These days, the concept of "taste" is always presented, unjustly, as a completely subjective matter that has no power to decree what is good or bad. People cynically see taste as a mere fad of a cultural construct; something that comes, and goes. Of course, there is fad taste, and there is the classic taste of those things which have elemental power, those things which last, and those things, we can see in all fields of artistic endeavor; music, painting, fashion, poetry, literature.
It would be a mistake to view all tastes as essentially the same, as fallible as the taste for the fad.
Many people believed during his lifetime, that Gould's novel and strange playing was a fad that would soon be put to rest. Of course the elemental power of his pianistic approach is still fascinating people more than 20 years after his death.
We should always search for the elemental, the sound principles which lend timelessness and strength of conviction to our playing, and seek to avoid only the fads, those throw-away acquisitions that make our playing eventually sound dated, weak, and sloppy.
I write all this to address this perceptive comment,
"The trouble with me is that my perception of what is good varies. Musically trained people might not have this ambiguity; for them it is possibly a simple continuous improvement of an external sound toward some absolute mental idea of quality or goodness, which they have acquired through years of study, and which largely remains fixed. Being untrained, I find my conception of what is vital and interesting in my own playing, or anybody else's for that matter, even recordings by famous people, is unstable, even in the long term. Having said that, this very instability of perception makes listening to my recordings, especially improvisations more than a few weeks old, one of life's delights. The only thing I refrain from is judging a recording immediately after making it. For some reason my reaction then is almost always exaggeratedly negative. I usually wait at least a day to hear it."
In order to determine what is good and what is wanting in our playing, we obviously have to have a "mental idea" or "external sound" in mind. These are built organically: this is how individual tastes are created. I believe that a penny is enough to create a fortune, if someone is only wise and attentive enough. So it is with building a fortune of artistic treasure and assessment: if you know one passage is beautiful, and know it without a doubt, you have the tools to seek for the beauty of any other passage.

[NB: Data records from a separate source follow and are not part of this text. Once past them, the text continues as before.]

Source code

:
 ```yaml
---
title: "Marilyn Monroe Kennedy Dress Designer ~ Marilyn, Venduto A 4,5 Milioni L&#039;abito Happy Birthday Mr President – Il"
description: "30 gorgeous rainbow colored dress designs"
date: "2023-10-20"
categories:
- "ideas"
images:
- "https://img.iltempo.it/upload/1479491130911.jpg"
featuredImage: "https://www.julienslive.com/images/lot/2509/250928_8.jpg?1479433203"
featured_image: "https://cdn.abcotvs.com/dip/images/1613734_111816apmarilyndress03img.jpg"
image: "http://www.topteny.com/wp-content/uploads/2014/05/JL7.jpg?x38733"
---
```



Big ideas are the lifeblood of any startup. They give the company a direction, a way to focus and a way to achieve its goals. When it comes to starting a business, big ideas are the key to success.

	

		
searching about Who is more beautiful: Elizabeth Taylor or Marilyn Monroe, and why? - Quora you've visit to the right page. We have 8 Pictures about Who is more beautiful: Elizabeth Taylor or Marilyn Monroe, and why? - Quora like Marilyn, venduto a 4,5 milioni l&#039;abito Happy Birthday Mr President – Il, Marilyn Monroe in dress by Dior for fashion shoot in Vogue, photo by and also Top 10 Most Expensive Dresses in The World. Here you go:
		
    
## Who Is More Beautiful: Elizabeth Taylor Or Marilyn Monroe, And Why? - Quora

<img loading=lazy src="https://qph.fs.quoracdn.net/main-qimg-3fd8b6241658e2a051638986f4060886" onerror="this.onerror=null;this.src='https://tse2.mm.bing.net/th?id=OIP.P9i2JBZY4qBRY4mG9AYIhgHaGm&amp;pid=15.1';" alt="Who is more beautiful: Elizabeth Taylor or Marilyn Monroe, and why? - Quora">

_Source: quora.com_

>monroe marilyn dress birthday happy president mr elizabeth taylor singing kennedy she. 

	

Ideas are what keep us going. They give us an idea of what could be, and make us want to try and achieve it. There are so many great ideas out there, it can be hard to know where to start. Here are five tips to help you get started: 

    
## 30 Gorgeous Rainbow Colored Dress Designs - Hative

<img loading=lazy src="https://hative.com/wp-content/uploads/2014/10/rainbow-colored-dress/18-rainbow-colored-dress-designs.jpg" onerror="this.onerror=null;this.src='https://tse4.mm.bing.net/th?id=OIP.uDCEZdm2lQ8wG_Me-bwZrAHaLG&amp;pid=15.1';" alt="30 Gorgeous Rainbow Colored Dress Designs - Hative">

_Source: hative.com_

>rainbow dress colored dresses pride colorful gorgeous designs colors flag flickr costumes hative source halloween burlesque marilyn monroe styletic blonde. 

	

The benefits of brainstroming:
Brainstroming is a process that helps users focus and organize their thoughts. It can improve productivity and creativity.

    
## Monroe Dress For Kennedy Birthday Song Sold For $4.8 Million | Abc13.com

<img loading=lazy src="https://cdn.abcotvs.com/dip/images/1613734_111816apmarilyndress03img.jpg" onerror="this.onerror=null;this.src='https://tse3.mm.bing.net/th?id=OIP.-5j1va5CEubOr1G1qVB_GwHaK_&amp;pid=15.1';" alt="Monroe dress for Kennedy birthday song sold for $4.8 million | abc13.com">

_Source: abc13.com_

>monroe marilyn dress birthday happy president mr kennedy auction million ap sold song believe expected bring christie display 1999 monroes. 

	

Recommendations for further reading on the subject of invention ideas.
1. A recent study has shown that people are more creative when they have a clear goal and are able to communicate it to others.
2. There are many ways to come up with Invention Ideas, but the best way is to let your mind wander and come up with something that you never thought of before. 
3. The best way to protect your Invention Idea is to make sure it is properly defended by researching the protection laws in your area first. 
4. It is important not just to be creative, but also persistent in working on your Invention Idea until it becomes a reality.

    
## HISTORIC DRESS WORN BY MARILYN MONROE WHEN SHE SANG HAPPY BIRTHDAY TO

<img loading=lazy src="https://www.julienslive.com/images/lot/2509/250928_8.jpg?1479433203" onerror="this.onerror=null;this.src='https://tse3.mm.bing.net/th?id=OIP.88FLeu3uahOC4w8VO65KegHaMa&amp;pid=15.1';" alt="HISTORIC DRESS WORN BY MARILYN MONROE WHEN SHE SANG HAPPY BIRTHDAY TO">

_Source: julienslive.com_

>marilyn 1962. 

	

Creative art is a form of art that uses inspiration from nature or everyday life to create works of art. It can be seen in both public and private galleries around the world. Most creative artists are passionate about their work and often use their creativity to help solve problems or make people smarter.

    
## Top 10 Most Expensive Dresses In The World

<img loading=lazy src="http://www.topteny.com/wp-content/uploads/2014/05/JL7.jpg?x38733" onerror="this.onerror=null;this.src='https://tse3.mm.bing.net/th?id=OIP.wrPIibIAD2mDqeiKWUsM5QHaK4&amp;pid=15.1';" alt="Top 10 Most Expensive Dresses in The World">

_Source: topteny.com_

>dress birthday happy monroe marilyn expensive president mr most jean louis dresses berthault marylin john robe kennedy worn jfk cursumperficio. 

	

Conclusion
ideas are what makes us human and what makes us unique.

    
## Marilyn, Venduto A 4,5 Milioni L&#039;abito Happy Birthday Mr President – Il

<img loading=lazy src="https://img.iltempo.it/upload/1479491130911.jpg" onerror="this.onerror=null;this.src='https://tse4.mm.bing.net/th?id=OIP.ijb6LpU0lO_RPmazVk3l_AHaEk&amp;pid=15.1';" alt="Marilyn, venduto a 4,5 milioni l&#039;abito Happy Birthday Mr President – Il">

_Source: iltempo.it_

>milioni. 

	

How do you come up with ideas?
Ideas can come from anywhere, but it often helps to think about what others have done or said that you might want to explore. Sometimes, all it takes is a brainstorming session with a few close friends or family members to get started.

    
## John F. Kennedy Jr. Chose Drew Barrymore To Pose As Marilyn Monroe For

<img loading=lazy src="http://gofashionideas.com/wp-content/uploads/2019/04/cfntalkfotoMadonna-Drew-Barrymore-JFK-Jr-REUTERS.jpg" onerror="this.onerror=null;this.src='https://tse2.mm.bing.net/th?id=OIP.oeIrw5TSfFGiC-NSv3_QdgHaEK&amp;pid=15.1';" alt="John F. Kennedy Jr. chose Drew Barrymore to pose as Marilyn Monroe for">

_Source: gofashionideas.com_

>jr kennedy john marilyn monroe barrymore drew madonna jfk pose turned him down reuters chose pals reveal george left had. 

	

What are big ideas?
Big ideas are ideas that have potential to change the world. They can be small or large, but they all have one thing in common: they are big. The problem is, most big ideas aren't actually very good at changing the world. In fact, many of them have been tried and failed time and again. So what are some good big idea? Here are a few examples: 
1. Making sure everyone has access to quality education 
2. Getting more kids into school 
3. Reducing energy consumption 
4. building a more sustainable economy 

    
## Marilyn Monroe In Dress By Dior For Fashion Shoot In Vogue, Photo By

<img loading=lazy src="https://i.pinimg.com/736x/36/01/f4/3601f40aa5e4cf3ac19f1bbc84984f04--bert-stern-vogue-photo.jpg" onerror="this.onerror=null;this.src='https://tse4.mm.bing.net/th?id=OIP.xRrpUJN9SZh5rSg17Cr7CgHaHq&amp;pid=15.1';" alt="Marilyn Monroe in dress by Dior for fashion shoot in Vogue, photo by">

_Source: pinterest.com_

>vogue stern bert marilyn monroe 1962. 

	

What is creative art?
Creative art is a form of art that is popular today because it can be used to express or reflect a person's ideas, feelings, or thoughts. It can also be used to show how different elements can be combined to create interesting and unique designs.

By beauty I don't mean necessarily a sentimental, smooth sound, but rather the beauty that comes with clarity of thought and expression, the beauty that comes with an accurate reproduction of the mental ideal.
As pianists, I think we should all set about not only to improve our technical facility, but to appreciate, honor, and present this kind of beauty in ever finer and finer forms. We should, in my opinion, always study our own work in order to more accurately and finely distinguish the exalted individual from the commonplace.
I've had students of course who tell me that they cannot tell what is good and what is not. This may actually be true some of the time; but it is not true all of the time. And if we know one thing that is good, we can learn a thousand things that are good. Those who can be trusted in little things, can be trusted in large things!